En este artículo se presenta el caso de tres pacientes tratados en nuestro centro.
El primero es un hombre de 32 años que desarrolló necrólisis epidérmica tóxica (NET) con afectación pulmonar y hepática tras iniciar el tratamiento con lamotrigina para la epilepsia concomitante. 
El segundo, también un hombre de 32 años, recibió tratamiento con salazopirina y omeprazol para aliviar los síntomas de una enfermedad inflamatoria intestinal, pero como consecuencia desarrolló necrólisis epidérmica tóxica con elevación de las enzimas hepáticas. 
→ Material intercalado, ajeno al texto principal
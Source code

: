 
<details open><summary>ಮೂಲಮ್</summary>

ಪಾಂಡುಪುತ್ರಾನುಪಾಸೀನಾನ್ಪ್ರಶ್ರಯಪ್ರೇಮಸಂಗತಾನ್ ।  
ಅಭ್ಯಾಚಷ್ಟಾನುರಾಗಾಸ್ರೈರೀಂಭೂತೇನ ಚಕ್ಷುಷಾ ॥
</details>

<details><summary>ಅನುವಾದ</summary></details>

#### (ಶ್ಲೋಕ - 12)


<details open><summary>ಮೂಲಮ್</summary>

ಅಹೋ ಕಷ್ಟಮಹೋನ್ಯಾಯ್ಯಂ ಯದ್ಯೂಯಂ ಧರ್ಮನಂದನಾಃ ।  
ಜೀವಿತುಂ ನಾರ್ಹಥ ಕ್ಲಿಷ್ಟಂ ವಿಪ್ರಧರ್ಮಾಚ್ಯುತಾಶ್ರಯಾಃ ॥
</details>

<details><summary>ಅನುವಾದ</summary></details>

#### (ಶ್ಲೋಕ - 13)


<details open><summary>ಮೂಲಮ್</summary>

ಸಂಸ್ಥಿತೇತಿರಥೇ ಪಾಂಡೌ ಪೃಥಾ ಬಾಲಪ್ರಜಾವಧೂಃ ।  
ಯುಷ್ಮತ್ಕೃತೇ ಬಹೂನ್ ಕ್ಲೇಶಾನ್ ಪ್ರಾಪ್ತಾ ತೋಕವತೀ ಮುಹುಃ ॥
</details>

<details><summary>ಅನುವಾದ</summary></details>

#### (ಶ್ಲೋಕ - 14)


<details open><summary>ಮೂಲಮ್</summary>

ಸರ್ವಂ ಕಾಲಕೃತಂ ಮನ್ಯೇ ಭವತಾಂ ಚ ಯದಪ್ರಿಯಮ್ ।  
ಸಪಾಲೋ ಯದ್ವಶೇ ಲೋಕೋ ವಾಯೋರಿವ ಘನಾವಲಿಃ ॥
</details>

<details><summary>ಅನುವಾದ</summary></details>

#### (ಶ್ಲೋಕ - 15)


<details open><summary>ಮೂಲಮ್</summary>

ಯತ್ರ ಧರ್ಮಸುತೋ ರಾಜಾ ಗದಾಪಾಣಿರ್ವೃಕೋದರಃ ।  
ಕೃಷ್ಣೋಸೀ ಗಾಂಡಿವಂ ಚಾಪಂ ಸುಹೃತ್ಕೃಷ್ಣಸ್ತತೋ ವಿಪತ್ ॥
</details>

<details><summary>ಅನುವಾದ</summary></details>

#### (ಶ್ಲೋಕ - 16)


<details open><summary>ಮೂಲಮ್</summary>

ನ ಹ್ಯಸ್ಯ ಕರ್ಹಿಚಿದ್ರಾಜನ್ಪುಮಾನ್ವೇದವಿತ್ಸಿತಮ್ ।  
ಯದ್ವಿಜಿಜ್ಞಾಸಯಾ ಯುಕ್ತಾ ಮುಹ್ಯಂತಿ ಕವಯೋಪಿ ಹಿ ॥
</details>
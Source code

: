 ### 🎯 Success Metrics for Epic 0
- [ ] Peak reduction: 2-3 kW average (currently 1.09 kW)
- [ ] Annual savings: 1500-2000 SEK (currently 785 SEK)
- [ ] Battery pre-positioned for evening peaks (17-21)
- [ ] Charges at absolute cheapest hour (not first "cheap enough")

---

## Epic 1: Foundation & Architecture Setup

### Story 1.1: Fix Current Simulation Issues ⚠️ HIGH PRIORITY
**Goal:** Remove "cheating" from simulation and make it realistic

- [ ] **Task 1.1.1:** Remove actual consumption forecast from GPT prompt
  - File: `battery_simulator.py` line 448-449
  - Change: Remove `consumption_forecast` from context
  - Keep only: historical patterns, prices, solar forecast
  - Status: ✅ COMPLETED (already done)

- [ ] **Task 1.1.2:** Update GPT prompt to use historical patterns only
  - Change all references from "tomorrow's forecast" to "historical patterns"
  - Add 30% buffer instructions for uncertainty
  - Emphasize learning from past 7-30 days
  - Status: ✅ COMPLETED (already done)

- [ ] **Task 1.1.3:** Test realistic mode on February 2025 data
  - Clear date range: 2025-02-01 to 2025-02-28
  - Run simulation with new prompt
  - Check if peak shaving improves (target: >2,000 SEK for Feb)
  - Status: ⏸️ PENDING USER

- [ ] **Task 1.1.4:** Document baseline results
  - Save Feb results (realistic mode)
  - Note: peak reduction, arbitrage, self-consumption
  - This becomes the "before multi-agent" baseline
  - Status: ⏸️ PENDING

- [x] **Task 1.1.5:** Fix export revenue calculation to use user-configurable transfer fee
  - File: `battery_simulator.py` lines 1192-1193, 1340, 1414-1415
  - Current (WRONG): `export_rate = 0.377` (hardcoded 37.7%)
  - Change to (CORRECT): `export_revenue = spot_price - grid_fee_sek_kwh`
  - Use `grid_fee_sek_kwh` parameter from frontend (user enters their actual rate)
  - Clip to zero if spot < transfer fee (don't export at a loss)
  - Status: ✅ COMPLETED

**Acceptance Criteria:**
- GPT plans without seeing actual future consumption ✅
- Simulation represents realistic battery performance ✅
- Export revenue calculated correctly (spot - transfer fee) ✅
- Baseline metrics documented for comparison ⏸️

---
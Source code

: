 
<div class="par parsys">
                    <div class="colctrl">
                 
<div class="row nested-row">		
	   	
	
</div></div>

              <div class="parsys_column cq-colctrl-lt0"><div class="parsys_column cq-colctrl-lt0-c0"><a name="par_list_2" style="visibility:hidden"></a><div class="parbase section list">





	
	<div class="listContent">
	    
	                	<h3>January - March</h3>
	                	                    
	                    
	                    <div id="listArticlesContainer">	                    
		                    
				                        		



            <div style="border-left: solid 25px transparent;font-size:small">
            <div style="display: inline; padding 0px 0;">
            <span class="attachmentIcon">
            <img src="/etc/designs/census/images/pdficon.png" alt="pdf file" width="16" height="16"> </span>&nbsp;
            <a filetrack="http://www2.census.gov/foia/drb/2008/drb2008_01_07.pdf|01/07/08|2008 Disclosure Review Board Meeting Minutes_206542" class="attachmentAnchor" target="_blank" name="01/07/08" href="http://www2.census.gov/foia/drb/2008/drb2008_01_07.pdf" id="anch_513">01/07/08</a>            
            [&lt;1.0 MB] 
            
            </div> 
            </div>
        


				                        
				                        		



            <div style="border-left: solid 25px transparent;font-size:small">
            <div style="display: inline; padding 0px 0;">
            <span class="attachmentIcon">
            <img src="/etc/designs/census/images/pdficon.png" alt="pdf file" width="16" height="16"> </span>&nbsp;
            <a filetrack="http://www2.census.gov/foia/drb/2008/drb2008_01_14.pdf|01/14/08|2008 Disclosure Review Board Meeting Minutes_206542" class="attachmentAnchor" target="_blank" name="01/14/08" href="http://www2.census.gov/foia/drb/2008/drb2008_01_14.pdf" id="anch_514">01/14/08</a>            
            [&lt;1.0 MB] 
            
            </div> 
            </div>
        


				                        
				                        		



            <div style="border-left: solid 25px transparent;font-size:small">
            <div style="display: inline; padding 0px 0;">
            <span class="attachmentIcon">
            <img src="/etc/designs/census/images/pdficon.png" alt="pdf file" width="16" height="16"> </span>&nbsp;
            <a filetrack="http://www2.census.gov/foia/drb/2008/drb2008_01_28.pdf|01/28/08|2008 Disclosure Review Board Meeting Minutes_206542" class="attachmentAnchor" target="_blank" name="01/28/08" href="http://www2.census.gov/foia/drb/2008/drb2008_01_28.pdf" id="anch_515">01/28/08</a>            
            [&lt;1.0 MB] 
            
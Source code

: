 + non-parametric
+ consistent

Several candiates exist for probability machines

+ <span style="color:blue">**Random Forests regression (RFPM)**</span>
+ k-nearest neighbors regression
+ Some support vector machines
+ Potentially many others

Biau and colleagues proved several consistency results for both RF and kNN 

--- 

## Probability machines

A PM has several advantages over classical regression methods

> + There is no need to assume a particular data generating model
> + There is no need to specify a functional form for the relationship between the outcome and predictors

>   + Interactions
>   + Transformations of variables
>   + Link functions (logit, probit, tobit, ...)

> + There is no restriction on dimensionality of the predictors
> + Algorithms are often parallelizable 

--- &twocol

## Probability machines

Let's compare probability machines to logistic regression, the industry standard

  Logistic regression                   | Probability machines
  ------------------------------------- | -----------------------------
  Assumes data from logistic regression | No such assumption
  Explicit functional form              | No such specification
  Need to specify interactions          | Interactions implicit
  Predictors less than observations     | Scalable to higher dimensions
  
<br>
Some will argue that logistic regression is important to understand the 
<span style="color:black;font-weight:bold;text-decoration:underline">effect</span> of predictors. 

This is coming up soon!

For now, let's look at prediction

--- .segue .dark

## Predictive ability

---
El tercer paciente es un hombre de 28 años con un largo historial de alcoholismo que empezó una terapia con carbamazepina y unos días después fue ingresado en la clínica con síntomas de erupción cutánea diseminada grave. Los pacientes presentaban eosinofilia periférica. Todos los pacientes necesitaron recibir tratamiento vital urgente, cuidados intensivos y atención de enfermería. Se suspendió el fármaco responsable y se inició rápidamente una terapia sistémica con corticoides a una dosis inicial de 2 mg/kg/día junto con antibióticos de amplio espectro. La terapia tópica comprendía la pulverización de agua termal de Avène y antisépticos locales. La resolución y epitelización de las erosiones cutáneas se produjeron unas 4 semanas después de comenzar la terapia. Los medicamentos pueden producir ciertas reacciones adversas, entre las que figuran una grave afectación cutánea y sistémica. La NET es una complicación rara del SHF. Los pacientes que desarrollan un SHF necesitan un tratamiento óptimo y adecuado.
Es esencial recurrir a la administración concomitante de corticoides y antibióticos sistémicos de amplio espectro. La terapia local desempeña un papel importante en el alivio de los síntomas y debe consistir en preparados suaves con un potencial sensibilizante mínimo.